What to do: Search the data for "record". Return each matching line.

Input data:
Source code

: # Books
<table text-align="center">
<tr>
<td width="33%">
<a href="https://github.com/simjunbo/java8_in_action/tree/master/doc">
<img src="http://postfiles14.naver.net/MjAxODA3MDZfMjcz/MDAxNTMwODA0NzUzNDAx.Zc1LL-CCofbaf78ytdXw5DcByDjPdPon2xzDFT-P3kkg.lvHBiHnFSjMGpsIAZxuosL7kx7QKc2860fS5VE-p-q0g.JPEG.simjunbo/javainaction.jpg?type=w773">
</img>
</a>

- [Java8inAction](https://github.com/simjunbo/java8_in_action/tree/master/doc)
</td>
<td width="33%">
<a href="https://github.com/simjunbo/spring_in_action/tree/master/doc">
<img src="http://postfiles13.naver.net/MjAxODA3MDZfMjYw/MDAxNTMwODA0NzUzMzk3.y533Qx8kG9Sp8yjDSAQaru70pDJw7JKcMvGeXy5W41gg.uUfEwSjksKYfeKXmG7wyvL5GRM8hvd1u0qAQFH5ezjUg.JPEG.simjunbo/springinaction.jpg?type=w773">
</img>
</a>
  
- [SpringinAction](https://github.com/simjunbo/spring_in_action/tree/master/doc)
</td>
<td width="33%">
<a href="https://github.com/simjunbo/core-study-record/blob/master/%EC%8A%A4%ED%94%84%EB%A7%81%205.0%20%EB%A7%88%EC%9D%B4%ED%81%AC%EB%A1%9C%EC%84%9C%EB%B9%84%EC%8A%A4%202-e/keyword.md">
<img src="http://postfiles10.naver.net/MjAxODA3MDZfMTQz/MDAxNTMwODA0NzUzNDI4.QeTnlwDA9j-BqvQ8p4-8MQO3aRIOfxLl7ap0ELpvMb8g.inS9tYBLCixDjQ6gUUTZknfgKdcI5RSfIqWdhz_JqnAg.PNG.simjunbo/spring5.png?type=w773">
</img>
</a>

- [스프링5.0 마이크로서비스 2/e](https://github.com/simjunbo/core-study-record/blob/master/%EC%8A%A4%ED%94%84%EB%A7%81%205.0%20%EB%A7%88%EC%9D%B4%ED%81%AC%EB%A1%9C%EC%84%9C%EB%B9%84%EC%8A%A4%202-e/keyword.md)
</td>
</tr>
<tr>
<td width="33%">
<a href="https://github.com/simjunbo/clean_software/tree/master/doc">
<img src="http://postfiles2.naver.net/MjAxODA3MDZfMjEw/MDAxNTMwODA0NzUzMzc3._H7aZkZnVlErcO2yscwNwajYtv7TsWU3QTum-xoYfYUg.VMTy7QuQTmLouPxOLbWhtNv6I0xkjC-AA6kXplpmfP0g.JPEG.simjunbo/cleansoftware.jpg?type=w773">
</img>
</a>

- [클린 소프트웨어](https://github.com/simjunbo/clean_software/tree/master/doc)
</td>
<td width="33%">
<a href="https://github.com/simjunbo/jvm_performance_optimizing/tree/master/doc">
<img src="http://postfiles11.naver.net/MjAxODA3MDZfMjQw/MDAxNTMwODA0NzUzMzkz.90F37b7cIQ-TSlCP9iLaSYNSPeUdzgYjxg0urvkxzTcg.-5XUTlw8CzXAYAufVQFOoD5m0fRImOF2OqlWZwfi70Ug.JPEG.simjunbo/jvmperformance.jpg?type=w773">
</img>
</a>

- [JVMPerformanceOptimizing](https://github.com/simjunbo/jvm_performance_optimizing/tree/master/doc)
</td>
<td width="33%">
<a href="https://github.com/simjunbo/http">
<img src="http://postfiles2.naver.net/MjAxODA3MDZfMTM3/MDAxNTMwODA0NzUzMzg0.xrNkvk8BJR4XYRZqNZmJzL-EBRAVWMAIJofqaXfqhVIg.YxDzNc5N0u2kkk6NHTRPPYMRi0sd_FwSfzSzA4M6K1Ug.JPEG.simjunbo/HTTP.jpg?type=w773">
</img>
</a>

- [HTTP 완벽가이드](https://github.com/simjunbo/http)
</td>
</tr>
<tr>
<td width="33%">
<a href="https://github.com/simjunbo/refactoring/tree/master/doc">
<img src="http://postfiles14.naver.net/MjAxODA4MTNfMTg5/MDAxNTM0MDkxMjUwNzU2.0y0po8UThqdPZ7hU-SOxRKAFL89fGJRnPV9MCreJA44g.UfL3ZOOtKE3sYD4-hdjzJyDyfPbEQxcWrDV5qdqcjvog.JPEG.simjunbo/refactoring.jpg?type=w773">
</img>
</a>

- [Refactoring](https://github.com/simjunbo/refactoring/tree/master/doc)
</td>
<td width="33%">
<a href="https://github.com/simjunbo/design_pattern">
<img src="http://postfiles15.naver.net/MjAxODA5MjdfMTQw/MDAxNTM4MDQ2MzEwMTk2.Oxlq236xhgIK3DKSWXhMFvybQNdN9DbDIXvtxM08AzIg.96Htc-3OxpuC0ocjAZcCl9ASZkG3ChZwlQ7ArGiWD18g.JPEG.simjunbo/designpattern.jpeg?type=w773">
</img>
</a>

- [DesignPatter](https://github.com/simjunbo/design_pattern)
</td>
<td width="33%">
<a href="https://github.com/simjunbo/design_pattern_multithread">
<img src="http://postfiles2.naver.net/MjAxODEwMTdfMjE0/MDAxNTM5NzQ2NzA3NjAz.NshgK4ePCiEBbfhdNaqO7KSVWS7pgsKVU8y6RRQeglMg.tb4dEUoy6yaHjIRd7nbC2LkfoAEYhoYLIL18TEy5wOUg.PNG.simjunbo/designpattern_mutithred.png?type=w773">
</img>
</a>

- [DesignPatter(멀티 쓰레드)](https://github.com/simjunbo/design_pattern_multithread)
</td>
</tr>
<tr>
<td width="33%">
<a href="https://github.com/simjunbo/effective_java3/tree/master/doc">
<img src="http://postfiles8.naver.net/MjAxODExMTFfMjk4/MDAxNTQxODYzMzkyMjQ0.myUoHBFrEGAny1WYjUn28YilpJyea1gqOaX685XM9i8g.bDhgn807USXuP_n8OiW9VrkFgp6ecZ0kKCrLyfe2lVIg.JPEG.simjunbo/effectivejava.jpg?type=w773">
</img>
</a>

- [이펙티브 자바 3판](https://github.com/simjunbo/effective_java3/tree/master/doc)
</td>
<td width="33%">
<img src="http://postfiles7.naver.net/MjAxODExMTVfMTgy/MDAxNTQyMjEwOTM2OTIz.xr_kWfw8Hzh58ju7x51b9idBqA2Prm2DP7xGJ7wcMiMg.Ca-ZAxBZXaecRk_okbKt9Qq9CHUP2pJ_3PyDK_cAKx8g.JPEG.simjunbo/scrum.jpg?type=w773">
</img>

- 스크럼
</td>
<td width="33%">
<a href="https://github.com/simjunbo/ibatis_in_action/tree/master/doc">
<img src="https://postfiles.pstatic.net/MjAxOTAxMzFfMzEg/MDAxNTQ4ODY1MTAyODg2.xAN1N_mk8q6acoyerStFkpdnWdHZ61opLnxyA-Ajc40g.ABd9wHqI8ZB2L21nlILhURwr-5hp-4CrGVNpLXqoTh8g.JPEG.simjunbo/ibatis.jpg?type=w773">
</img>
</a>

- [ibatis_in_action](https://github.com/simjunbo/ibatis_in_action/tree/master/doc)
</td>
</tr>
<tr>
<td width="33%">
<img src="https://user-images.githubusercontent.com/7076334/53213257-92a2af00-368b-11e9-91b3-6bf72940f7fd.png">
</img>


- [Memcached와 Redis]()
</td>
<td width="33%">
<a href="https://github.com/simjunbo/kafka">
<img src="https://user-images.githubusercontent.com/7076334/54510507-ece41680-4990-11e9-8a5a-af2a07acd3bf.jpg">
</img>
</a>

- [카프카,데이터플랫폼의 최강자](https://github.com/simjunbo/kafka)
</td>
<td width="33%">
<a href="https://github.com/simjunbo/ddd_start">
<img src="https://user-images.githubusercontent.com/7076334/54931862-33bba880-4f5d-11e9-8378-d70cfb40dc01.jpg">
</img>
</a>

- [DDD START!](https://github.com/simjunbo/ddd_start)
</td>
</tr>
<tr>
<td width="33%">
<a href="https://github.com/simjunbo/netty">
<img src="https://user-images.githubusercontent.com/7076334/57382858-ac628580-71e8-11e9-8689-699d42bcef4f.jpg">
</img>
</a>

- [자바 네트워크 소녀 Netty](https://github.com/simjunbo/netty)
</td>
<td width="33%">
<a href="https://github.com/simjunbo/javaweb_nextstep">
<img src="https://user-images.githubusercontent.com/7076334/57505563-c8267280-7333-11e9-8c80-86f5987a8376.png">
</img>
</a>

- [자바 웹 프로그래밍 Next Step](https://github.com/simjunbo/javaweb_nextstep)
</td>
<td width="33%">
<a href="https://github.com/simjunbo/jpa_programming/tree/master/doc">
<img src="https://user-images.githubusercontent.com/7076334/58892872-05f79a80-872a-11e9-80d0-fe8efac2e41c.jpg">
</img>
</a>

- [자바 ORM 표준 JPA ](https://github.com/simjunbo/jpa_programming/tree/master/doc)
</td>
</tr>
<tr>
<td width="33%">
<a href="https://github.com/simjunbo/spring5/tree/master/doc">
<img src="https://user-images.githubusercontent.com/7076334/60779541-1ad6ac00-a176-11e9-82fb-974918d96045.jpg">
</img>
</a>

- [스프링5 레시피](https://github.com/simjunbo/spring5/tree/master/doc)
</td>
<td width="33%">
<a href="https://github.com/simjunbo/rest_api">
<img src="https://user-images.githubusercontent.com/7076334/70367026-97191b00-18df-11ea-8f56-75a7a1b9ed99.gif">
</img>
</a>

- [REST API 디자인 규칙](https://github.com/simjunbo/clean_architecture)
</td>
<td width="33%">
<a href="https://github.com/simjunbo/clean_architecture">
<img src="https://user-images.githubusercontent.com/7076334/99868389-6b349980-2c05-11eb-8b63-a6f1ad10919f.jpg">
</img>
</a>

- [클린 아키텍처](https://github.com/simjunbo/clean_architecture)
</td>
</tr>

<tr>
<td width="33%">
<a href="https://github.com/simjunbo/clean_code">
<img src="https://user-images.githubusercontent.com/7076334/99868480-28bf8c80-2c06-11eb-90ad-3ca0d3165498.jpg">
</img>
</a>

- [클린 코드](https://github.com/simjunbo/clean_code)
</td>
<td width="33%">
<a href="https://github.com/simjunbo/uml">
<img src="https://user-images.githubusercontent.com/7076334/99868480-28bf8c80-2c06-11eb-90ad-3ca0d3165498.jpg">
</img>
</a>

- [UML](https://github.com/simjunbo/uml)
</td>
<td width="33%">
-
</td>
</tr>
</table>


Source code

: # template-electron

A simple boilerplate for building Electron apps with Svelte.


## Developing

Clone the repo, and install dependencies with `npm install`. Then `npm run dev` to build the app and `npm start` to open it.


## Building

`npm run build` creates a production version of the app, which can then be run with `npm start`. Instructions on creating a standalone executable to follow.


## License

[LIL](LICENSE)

Task result:
<a href="https://github.com/simjunbo/core-study-record/blob/master/%EC%8A%A4%ED%94%84%EB%A7%81%205.0%20%EB%A7%88%EC%9D%B4%ED%81%AC%EB%A1%9C%EC%84%9C%EB%B9%84%EC%8A%A4%202-e/keyword.md">
- [스프링5.0 마이크로서비스 2/e](https://github.com/simjunbo/core-study-record/blob/master/%EC%8A%A4%ED%94%84%EB%A7%81%205.0%20%EB%A7%88%EC%9D%B4%ED%81%AC%EB%A1%9C%EC%84%9C%EB%B9%84%EC%8A%A4%202-e/keyword.md)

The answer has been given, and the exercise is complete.